What was it that prompted the penning of certain stories? Read on to discover what lies behind the seven ghostly tales now gathered together in A Ghost Story Omnibus. In this first instalment, we take a look at 2018’s The Ghost of Scarside Beck.

A newly-wed Cumbrian vicar and his wife experience a night like none they could ever have foreseen. He may have answered his calling, but who, or what, is calling her?

So runs the blurb, but what inspired its writing? In short, this is the only story that I have written that was prompted by a real life experience. My wife and I were staying in a remote Lake District hamlet that some of you may know as the location of the ‘famous’ phone box that features in cult comedy Withnail and I (‘Where’s my cigar commercial? What happened to my agent? Bastard must have died!’). Unlike Withnail, we hadn’t exactly ‘gone on holiday by mistake’, but the weather was so unforgivingly wet and stormy that at times it felt as if we had. However, it was during one of the brief dry interludes that it happened.

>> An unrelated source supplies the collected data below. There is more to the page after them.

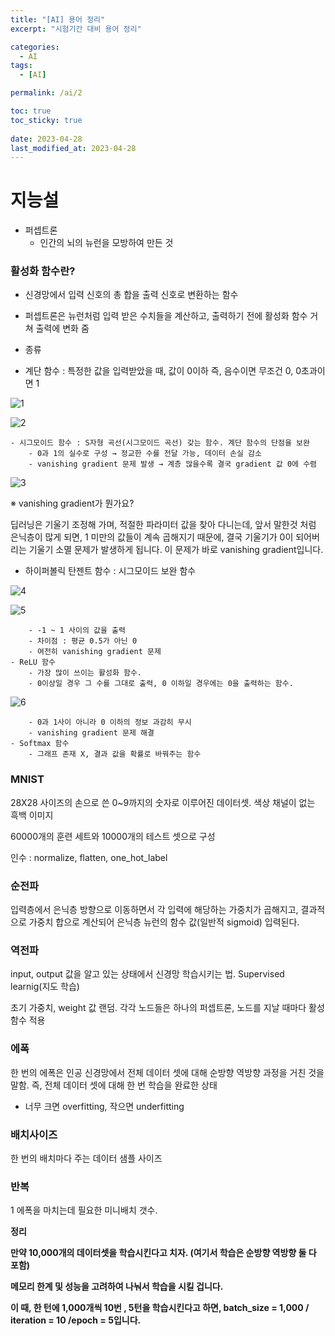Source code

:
 ```yaml
---
title: "[AI] 용어 정리"
excerpt: "시험기간 대비 용어 정리"

categories:
  - AI
tags:
  - [AI]

permalink: /ai/2

toc: true
toc_sticky: true
 
date: 2023-04-28
last_modified_at: 2023-04-28
---
```

# 지능설

- 퍼셉트론
    - 인간의 뇌의 뉴런을 모방하여 만든 것

### 활성화 함수란?

- 신경망에서 입력 신호의 총 합을 출력 신호로 변환하는 함수
- 퍼셉트론은 뉴런처럼 입력 받은 수치들을 계산하고, 출력하기 전에 활성화 함수 거쳐 출력에 변화 줌
- 종류

- 계단 함수 : 특정한 값을 입력받았을 때, 값이 0이하 즉, 음수이면 무조건 0, 0초과이면 1

![1](https://jsw6701.github.io/assets/images/posts_img/230428/1.png)

![2](https://jsw6701.github.io/assets/images/posts_img/230428/2.png)


    - 시그모이드 함수 : S자형 곡선(시그모이드 곡선) 갖는 함수. 계단 함수의 단점을 보완
        - 0과 1의 실수로 구성 → 정교한 수를 전달 가능, 데이터 손실 감소
        - vanishing gradient 문제 발생 → 계층 많을수록 결국 gradient 값 0에 수렴
    
![3](https://jsw6701.github.io/assets/images/posts_img/230428/3.png)


※ vanishing gradient가 뭔가요?

딥러닝은 기울기 조정해 가며, 적절한 파라미터 값을 찾아 다니는데, 앞서 말한것 처럼 은닉층이 많게 되면, 1 미만의 값들이 계속 곱해지기 때문에, 결국 기울기가 0이 되어버리는 기울기 소멸 문제가 발생하게 됩니다. 이 문제가 바로 vanishing gradient입니다.

- 하이퍼볼릭 탄젠트 함수 : 시그모이드 보완 함수

![4](https://jsw6701.github.io/assets/images/posts_img/230428/4.png)

![5](https://jsw6701.github.io/assets/images/posts_img/230428/5.png)

        - -1 ~ 1 사이의 값을 출력
        - 차이점 : 평균 0.5가 아닌 0
        - 여전히 vanishing gradient 문제
    - ReLU 함수
        - 가장 많이 쓰이는 활성화 함수.
        - 0이상일 경우 그 수를 그대로 출력, 0 이하일 경우에는 0을 출력하는 함수.

![6](https://jsw6701.github.io/assets/images/posts_img/230428/6.png)

        - 0과 1사이 아니라 0 이하의 정보 과감히 무시
        - vanishing gradient 문제 해결
    - Softmax 함수
        - 그래프 존재 X, 결과 값을 확률로 바꿔주는 함수

### MNIST

28X28 사이즈의 손으로 쓴 0~9까지의 숫자로 이루어진 데이터셋. 색상 채널이 없는 흑백 이미지

60000개의 훈련 세트와 10000개의 테스트 셋으로 구성

인수 : normalize, flatten, one_hot_label

### 순전파

입력층에서 은닉층 방향으로 이동하면서 각 입력에 해당하는 가중치가 곱해지고, 결과적으로 가중치 합으로 계산되어 은닉층 뉴런의 함수 값(일반적 sigmoid) 입력된다.

### 역전파

input, output 값을 알고 있는 상태에서 신경망 학습시키는 법. Supervised learnig(지도 학습)

초기 가중치, weight 값 랜덤. 각각 노드들은 하나의 퍼셉트론, 노드를 지날 때마다 활성함수 적용

### 에폭

한 번의 에폭은 인공 신경망에서 전체 데이터 셋에 대해 순방향 역방향 과정을 거친 것을 말함. 즉, 전체 데이터 셋에 대해 한 번 학습을 완료한 상태

- 너무 크면 overfitting, 작으면 underfitting

### 배치사이즈

한 번의 배치마다 주는 데이터 샘플 사이즈

### 반복

1 에폭을 마치는데 필요한 미니배치 갯수.

**정리**

**만약 10,000개의 데이터셋을 학습시킨다고 치자. (여기서 학습은 순방향 역방향 둘 다 포함)**

**메모리 한계 및 성능을 고려하여 나눠서 학습을 시킬 겁니다.**

**이 때, 한 턴에 1,000개씩 10번 , 5턴을 학습시킨다고 하면, batch_size = 1,000 / iteration = 10 /epoch = 5입니다.**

We decided to take a stroll to the neighbouring hamlet of Bampton Grange, where we called into the Church of St. Patrick. It’s a modest and unexceptional building of relatively recent provenance, so far as English churches go, but we decided to venture inside out of a combination of curiosity and a desire to find shelter from the rawness of the wind. We stayed within for no more than five or ten minutes, but it was what happened just before we left – something quite out of the ordinary and unlike anything that either of us had ever encountered – that prompted the idea for The Ghost of Scarside Beck, one of the scenes of which accurately recreates what we experienced. Try as I might, I have not since been able to unearth any reports relating to purported hauntings or supernatural activity at the church. An additional element of the story was inspired by some rather characterful vulpine carvings in both stone and wood that may be viewed in Hexham Abbey and St. Michael’s Church in the Somerset parish of Brent Knoll.

Now, whereas when something of this type happens in either film or literature we normally say ‘there’s no way I’d go back after that happened,’ we did go back. The church, alas, was locked.